A couple of months after the publication of Rivenbark’s book, Maclean’s magazine featured a question-and-answer piece in which they asked her why she chose to write such a book. She expressed her utter dismay upon walking into the pre-teen clothing sections at many stores with her own daughter. She cites examples of shirts she has seen with phrases like “Jailbait” or “Made ya look” displayed on the front. These are just two of many examples of clothing items that have such provocative messages, or pants with words or phrases plastered on the bottoms.

The reality is that what has become cool or trendy for pre-teen girls is for them to look like skanks. Pre-teens see girls on TV showing their midriffs and wearing clothing that is far too mature for them, and they think it’s cool. As a result, they desire to copy what they see.

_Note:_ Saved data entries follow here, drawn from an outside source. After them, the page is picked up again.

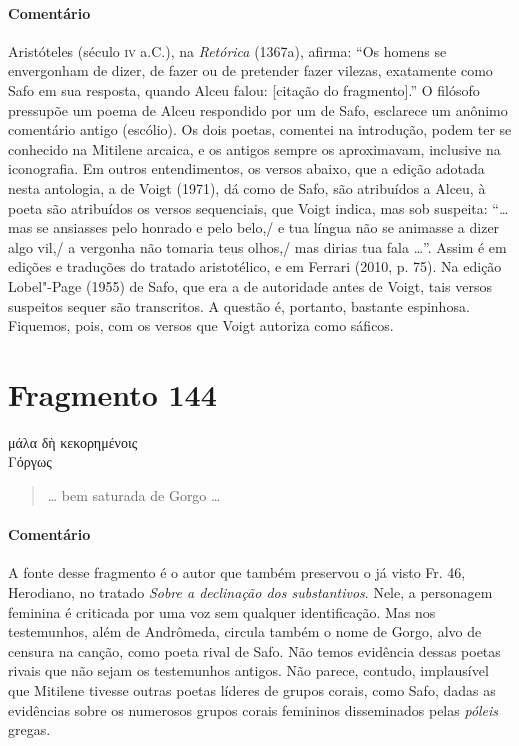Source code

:{{\paragraph{Comentário} Aristóteles (século \textsc{iv} a.C.), na \textit{Retórica} (1367a), afirma: ``Os homens se envergonham de dizer, de fazer ou de pretender fazer vilezas, exatamente
como Safo em sua resposta, quando Alceu falou: [citação do fragmento].''
O filósofo pressupõe um poema de Alceu respondido por um de Safo, esclarece um anônimo comentário antigo (escólio). Os
dois poetas, comentei na introdução, podem ter se conhecido na Mitilene arcaica, e
os antigos sempre os aproximavam, inclusive na iconografia.
Em outros entendimentos, os versos abaixo, que a edição adotada nesta antologia, a de Voigt (1971), dá como de Safo, são atribuídos a Alceu, à poeta são atribuídos os versos sequenciais, que Voigt indica, mas sob suspeita: ``\ldots{} mas se ansiasses pelo honrado e pelo belo,/ e tua língua não se animasse a dizer algo vil,/ a vergonha não tomaria teus olhos,/ mas dirias tua fala \ldots{}''. Assim é em edições e traduções do tratado aristotélico, e em Ferrari (2010, p. 75). Na edição Lobel"-Page (1955) de Safo, que era a de autoridade antes de Voigt, tais versos suspeitos sequer são transcritos. A questão é, portanto, bastante espinhosa. Fiquemos, pois, com os versos que Voigt autoriza como sáficos.}

\pagebreak
\section{Fragmento 144}

\begin{gkverse}
μάλα δὴ κεκορημένοις\\
Γόργως
\end{gkverse}

\begin{verse}
\ldots{} bem saturada de Gorgo \ldots{}
\end{verse}

{\paragraph{Comentário} A fonte desse fragmento é o autor que também preservou o já visto Fr. 46, Herodiano, no tratado
\textit{Sobre a declinação dos substantivos}. Nele, a personagem feminina é
criticada por uma voz sem qualquer identificação. Mas nos testemunhos, além de Andrômeda, circula também o nome de Gorgo, alvo de censura na canção, como poeta rival de Safo. Não temos evidência dessas poetas rivais que não sejam os testemunhos antigos. Não parece, contudo, implausível que Mitilene tivesse outras poetas líderes de grupos corais, como Safo, dadas as evidências sobre os numerosos  grupos corais femininos disseminados pelas \textit{póleis} gregas.}

}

As a parent, you might be thinking, Well, they’re young, and it’s still innocent. While this may be true for the child—perhaps they do look cute showing off their midriff, and since they’re young, they can get away with it without it being overly revealing—there is an underlying danger in how children are dressing. In a world like ours, clothing like this can make them look too mature, or even vulnerable to predators. At the mall, on the playground, or walking home from school, predators may see such clothing as an invitation. As a parent, it is important to protect your child from these dangers—even if that means saying no to what they would like to wear.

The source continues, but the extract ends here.